When I set out to build Ambient Music, I wanted to create something that “just works” — a music player you could start and forget about. No playlists to manage, no complex UI to navigate. Just hit play and let it handle the rest.
What I didn’t expect was how much complexity would be hidden behind that simple user experience. The core of the app — the playback service that keeps music running seamlessly in the background — took significant time to perfect. In this post, I’ll walk through the architecture, design decisions, and implementation details that make it all work.
The Architecture
At its heart, Ambient Music is built around a foreground service that manages continuous playback. The service needs to:
- Handle playback state across app lifecycle events
- Integrate with Android’s media system (MediaSession, notifications, Quick Settings)
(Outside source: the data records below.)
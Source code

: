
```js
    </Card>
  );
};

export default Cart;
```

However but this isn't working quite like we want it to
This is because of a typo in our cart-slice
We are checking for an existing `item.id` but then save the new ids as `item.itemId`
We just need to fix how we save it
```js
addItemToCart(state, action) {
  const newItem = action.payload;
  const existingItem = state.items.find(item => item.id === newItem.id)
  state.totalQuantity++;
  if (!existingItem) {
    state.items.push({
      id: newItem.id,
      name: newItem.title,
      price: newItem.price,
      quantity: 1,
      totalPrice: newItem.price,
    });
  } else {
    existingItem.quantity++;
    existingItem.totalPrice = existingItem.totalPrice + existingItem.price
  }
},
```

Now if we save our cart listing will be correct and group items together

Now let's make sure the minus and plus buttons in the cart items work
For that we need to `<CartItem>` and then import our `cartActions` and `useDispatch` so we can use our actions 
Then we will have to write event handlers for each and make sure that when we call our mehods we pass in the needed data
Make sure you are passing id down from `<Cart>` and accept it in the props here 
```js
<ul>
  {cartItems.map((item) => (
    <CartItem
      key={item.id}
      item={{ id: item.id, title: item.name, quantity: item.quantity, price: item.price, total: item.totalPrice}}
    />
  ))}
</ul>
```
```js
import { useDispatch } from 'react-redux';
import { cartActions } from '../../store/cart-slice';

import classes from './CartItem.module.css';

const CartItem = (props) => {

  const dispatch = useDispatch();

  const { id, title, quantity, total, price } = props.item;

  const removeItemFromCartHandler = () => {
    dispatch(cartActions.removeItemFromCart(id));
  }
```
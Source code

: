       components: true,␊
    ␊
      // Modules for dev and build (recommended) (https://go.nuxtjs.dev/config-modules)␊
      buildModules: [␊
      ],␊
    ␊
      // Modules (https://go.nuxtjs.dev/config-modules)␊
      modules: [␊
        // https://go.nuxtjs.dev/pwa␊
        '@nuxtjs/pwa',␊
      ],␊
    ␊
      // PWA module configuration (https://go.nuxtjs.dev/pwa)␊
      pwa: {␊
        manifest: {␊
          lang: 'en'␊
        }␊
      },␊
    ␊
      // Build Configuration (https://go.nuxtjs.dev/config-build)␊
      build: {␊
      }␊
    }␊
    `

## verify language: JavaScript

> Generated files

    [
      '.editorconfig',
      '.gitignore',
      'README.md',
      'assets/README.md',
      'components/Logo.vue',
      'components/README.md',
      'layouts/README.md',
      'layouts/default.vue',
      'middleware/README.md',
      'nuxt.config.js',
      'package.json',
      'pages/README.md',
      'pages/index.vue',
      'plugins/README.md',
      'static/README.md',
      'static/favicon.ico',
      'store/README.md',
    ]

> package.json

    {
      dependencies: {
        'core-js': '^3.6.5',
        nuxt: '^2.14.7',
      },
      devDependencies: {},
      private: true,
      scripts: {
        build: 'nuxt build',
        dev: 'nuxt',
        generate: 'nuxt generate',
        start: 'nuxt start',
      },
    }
- Manage genre-based playlists dynamically
- Handle audio focus and interruptions gracefully
- Keep the UI in sync with playback state
The main component that orchestrates all of this is MusicPlaybackService, a foreground service that uses ExoPlayer for media playback and Media3’s MediaSession for system integration.
SongsRepo: Dynamic Track Loading
Before the playback service can play music, it needs tracks to play. This is where SongsRepo comes in — a singleton object that manages fetching, caching, and providing song data to the rest of the app.
Remote-First with Local Fallback
The app uses a remote-first approach: tracks are fetched from a remote JSON file hosted at https://www.ambient-music.online/songs.json. This allows updating the playlist without requiring app updates. However, the app also maintains a local cache for offline functionality.
object SongsRepo {
private const val REMOTE_SONGS_URL = "https://www.ambient-music.online/songs.json"
private const val LOCAL_CACHE_FILE_NAME = "songs_cache.json"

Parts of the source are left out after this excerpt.